**WHAT IS BEING ASKED**
The data below is to be returned in full and exactly.

**SUPPLIED MATERIAL**
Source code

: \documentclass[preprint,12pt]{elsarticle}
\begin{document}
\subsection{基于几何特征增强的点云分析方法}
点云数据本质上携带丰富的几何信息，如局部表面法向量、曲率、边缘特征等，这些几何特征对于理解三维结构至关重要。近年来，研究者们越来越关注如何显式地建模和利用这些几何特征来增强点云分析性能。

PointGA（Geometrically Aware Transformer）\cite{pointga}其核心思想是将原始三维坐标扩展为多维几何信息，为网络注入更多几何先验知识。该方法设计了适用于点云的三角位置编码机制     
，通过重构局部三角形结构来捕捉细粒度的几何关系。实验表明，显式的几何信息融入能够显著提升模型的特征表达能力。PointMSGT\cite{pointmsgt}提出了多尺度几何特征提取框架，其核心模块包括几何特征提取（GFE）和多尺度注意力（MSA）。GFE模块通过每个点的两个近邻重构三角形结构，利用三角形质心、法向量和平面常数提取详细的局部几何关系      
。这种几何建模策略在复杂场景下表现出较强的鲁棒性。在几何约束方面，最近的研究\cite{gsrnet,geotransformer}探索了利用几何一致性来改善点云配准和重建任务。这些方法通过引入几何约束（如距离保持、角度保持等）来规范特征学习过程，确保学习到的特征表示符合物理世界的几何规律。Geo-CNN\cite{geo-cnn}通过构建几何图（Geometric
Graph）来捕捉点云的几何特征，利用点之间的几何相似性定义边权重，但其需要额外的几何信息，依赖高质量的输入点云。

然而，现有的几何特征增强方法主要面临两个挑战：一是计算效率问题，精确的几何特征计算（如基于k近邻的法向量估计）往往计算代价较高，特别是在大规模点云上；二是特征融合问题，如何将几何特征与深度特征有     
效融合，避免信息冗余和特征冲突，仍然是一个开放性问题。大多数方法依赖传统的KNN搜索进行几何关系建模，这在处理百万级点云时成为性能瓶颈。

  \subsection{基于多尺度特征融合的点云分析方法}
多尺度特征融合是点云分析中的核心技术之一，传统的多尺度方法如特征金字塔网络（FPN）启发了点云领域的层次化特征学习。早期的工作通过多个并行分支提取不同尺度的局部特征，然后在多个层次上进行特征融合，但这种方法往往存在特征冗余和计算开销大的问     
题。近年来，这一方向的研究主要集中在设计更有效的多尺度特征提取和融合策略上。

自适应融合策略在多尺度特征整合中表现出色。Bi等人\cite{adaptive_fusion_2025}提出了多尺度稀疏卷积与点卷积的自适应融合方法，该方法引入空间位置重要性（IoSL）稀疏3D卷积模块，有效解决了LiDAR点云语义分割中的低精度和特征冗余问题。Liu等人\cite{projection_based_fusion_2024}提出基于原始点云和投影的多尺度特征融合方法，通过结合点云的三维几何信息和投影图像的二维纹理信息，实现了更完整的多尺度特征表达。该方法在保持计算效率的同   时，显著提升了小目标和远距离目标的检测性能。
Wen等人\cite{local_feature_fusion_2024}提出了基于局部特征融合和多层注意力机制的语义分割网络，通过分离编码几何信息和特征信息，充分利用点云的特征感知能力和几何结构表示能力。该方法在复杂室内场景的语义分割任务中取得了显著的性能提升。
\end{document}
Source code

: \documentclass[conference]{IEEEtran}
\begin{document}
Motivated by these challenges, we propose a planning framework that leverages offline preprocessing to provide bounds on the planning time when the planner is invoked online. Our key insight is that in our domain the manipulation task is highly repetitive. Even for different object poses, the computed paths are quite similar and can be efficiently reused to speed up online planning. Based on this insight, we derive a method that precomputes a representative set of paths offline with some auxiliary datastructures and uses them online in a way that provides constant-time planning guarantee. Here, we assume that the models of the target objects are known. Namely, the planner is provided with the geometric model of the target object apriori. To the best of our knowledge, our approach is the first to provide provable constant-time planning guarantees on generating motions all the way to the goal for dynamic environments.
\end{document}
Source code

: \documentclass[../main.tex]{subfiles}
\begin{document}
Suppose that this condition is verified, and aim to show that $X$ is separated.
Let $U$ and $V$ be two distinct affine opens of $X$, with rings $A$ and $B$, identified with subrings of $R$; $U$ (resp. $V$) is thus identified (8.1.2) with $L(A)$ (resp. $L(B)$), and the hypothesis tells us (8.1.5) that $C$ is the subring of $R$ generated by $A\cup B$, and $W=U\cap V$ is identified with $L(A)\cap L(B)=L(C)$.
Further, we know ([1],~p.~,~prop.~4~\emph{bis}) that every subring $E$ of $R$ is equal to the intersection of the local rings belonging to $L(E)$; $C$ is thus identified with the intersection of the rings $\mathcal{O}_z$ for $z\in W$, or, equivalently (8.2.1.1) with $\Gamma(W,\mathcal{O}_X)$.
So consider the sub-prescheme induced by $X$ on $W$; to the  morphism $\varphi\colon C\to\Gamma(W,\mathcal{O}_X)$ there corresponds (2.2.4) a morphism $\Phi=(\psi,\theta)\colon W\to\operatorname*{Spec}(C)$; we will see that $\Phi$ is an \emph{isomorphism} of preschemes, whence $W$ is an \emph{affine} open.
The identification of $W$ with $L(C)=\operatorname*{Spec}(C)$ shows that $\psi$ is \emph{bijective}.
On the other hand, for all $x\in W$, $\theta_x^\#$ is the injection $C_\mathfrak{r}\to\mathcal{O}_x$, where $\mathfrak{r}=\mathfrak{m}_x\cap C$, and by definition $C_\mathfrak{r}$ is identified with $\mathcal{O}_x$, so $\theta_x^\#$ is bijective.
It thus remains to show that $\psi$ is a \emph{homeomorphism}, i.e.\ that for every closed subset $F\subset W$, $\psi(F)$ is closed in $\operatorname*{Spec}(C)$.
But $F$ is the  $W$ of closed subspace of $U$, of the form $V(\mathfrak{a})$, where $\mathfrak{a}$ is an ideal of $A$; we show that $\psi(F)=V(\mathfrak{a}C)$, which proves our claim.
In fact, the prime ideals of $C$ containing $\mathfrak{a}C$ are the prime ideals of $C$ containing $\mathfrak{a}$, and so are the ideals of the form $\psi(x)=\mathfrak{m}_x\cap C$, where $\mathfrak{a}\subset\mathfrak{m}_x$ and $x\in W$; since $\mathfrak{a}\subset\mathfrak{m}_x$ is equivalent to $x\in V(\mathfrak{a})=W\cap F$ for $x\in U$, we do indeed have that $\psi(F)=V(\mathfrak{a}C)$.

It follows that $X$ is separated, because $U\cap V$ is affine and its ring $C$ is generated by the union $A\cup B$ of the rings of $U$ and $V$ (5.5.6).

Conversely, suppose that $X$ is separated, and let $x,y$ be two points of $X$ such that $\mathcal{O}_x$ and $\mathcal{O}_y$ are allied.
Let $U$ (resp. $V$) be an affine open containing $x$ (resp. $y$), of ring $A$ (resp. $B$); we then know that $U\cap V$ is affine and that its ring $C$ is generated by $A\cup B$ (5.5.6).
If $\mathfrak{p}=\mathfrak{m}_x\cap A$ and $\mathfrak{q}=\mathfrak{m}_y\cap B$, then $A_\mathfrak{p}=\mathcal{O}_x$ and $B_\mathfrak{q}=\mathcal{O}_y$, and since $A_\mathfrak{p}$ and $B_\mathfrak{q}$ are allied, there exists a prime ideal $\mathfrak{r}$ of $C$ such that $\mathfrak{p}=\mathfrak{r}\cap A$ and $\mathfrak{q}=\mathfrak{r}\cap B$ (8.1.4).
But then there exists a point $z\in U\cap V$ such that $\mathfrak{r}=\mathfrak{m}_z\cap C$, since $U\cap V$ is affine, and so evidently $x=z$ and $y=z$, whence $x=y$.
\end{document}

**EXPECTED ANSWER**
Source code

: \documentclass[preprint,12pt]{elsarticle}
\begin{document}
\subsection{基于几何特征增强的点云分析方法}
点云数据本质上携带丰富的几何信息，如局部表面法向量、曲率、边缘特征等，这些几何特征对于理解三维结构至关重要。近年来，研究者们越来越关注如何显式地建模和利用这些几何特征来增强点云分析性能。

PointGA（Geometrically Aware Transformer）\cite{pointga}其核心思想是将原始三维坐标扩展为多维几何信息，为网络注入更多几何先验知识。该方法设计了适用于点云的三角位置编码机制     
，通过重构局部三角形结构来捕捉细粒度的几何关系。实验表明，显式的几何信息融入能够显著提升模型的特征表达能力。PointMSGT\cite{pointmsgt}提出了多尺度几何特征提取框架，其核心模块包括几何特征提取（GFE）和多尺度注意力（MSA）。GFE模块通过每个点的两个近邻重构三角形结构，利用三角形质心、法向量和平面常数提取详细的局部几何关系      
。这种几何建模策略在复杂场景下表现出较强的鲁棒性。在几何约束方面，最近的研究\cite{gsrnet,geotransformer}探索了利用几何一致性来改善点云配准和重建任务。这些方法通过引入几何约束（如距离保持、角度保持等）来规范特征学习过程，确保学习到的特征表示符合物理世界的几何规律。Geo-CNN\cite{geo-cnn}通过构建几何图（Geometric
Graph）来捕捉点云的几何特征，利用点之间的几何相似性定义边权重，但其需要额外的几何信息，依赖高质量的输入点云。

然而，现有的几何特征增强方法主要面临两个挑战：一是计算效率问题，精确的几何特征计算（如基于k近邻的法向量估计）往往计算代价较高，特别是在大规模点云上；二是特征融合问题，如何将几何特征与深度特征有     
效融合，避免信息冗余和特征冲突，仍然是一个开放性问题。大多数方法依赖传统的KNN搜索进行几何关系建模，这在处理百万级点云时成为性能瓶颈。

  \subsection{基于多尺度特征融合的点云分析方法}
多尺度特征融合是点云分析中的核心技术之一，传统的多尺度方法如特征金字塔网络（FPN）启发了点云领域的层次化特征学习。早期的工作通过多个并行分支提取不同尺度的局部特征，然后在多个层次上进行特征融合，但这种方法往往存在特征冗余和计算开销大的问     
题。近年来，这一方向的研究主要集中在设计更有效的多尺度特征提取和融合策略上。

自适应融合策略在多尺度特征整合中表现出色。Bi等人\cite{adaptive_fusion_2025}提出了多尺度稀疏卷积与点卷积的自适应融合方法，该方法引入空间位置重要性（IoSL）稀疏3D卷积模块，有效解决了LiDAR点云语义分割中的低精度和特征冗余问题。Liu等人\cite{projection_based_fusion_2024}提出基于原始点云和投影的多尺度特征融合方法，通过结合点云的三维几何信息和投影图像的二维纹理信息，实现了更完整的多尺度特征表达。该方法在保持计算效率的同   时，显著提升了小目标和远距离目标的检测性能。
Wen等人\cite{local_feature_fusion_2024}提出了基于局部特征融合和多层注意力机制的语义分割网络，通过分离编码几何信息和特征信息，充分利用点云的特征感知能力和几何结构表示能力。该方法在复杂室内场景的语义分割任务中取得了显著的性能提升。
\end{document}
Source code

: \documentclass[conference]{IEEEtran}
\begin{document}
Motivated by these challenges, we propose a planning framework that leverages offline preprocessing to provide bounds on the planning time when the planner is invoked online. Our key insight is that in our domain the manipulation task is highly repetitive. Even for different object poses, the computed paths are quite similar and can be efficiently reused to speed up online planning. Based on this insight, we derive a method that precomputes a representative set of paths offline with some auxiliary datastructures and uses them online in a way that provides constant-time planning guarantee. Here, we assume that the models of the target objects are known. Namely, the planner is provided with the geometric model of the target object apriori. To the best of our knowledge, our approach is the first to provide provable constant-time planning guarantees on generating motions all the way to the goal for dynamic environments.
\end{document}
Source code

: \documentclass[../main.tex]{subfiles}
\begin{document}
Suppose that this condition is verified, and aim to show that $X$ is separated.
Let $U$ and $V$ be two distinct affine opens of $X$, with rings $A$ and $B$, identified with subrings of $R$; $U$ (resp. $V$) is thus identified (8.1.2) with $L(A)$ (resp. $L(B)$), and the hypothesis tells us (8.1.5) that $C$ is the subring of $R$ generated by $A\cup B$, and $W=U\cap V$ is identified with $L(A)\cap L(B)=L(C)$.
Further, we know ([1],~p.~,~prop.~4~\emph{bis}) that every subring $E$ of $R$ is equal to the intersection of the local rings belonging to $L(E)$; $C$ is thus identified with the intersection of the rings $\mathcal{O}_z$ for $z\in W$, or, equivalently (8.2.1.1) with $\Gamma(W,\mathcal{O}_X)$.
So consider the sub-prescheme induced by $X$ on $W$; to the  morphism $\varphi\colon C\to\Gamma(W,\mathcal{O}_X)$ there corresponds (2.2.4) a morphism $\Phi=(\psi,\theta)\colon W\to\operatorname*{Spec}(C)$; we will see that $\Phi$ is an \emph{isomorphism} of preschemes, whence $W$ is an \emph{affine} open.
The identification of $W$ with $L(C)=\operatorname*{Spec}(C)$ shows that $\psi$ is \emph{bijective}.
On the other hand, for all $x\in W$, $\theta_x^\#$ is the injection $C_\mathfrak{r}\to\mathcal{O}_x$, where $\mathfrak{r}=\mathfrak{m}_x\cap C$, and by definition $C_\mathfrak{r}$ is identified with $\mathcal{O}_x$, so $\theta_x^\#$ is bijective.
It thus remains to show that $\psi$ is a \emph{homeomorphism}, i.e.\ that for every closed subset $F\subset W$, $\psi(F)$ is closed in $\operatorname*{Spec}(C)$.
But $F$ is the  $W$ of closed subspace of $U$, of the form $V(\mathfrak{a})$, where $\mathfrak{a}$ is an ideal of $A$; we show that $\psi(F)=V(\mathfrak{a}C)$, which proves our claim.
In fact, the prime ideals of $C$ containing $\mathfrak{a}C$ are the prime ideals of $C$ containing $\mathfrak{a}$, and so are the ideals of the form $\psi(x)=\mathfrak{m}_x\cap C$, where $\mathfrak{a}\subset\mathfrak{m}_x$ and $x\in W$; since $\mathfrak{a}\subset\mathfrak{m}_x$ is equivalent to $x\in V(\mathfrak{a})=W\cap F$ for $x\in U$, we do indeed have that $\psi(F)=V(\mathfrak{a}C)$.

It follows that $X$ is separated, because $U\cap V$ is affine and its ring $C$ is generated by the union $A\cup B$ of the rings of $U$ and $V$ (5.5.6).

Conversely, suppose that $X$ is separated, and let $x,y$ be two points of $X$ such that $\mathcal{O}_x$ and $\mathcal{O}_y$ are allied.
Let $U$ (resp. $V$) be an affine open containing $x$ (resp. $y$), of ring $A$ (resp. $B$); we then know that $U\cap V$ is affine and that its ring $C$ is generated by $A\cup B$ (5.5.6).
If $\mathfrak{p}=\mathfrak{m}_x\cap A$ and $\mathfrak{q}=\mathfrak{m}_y\cap B$, then $A_\mathfrak{p}=\mathcal{O}_x$ and $B_\mathfrak{q}=\mathcal{O}_y$, and since $A_\mathfrak{p}$ and $B_\mathfrak{q}$ are allied, there exists a prime ideal $\mathfrak{r}$ of $C$ such that $\mathfrak{p}=\mathfrak{r}\cap A$ and $\mathfrak{q}=\mathfrak{r}\cap B$ (8.1.4).
But then there exists a point $z\in U\cap V$ such that $\mathfrak{r}=\mathfrak{m}_z\cap C$, since $U\cap V$ is affine, and so evidently $x=z$ and $y=z$, whence $x=y$.
\end{document}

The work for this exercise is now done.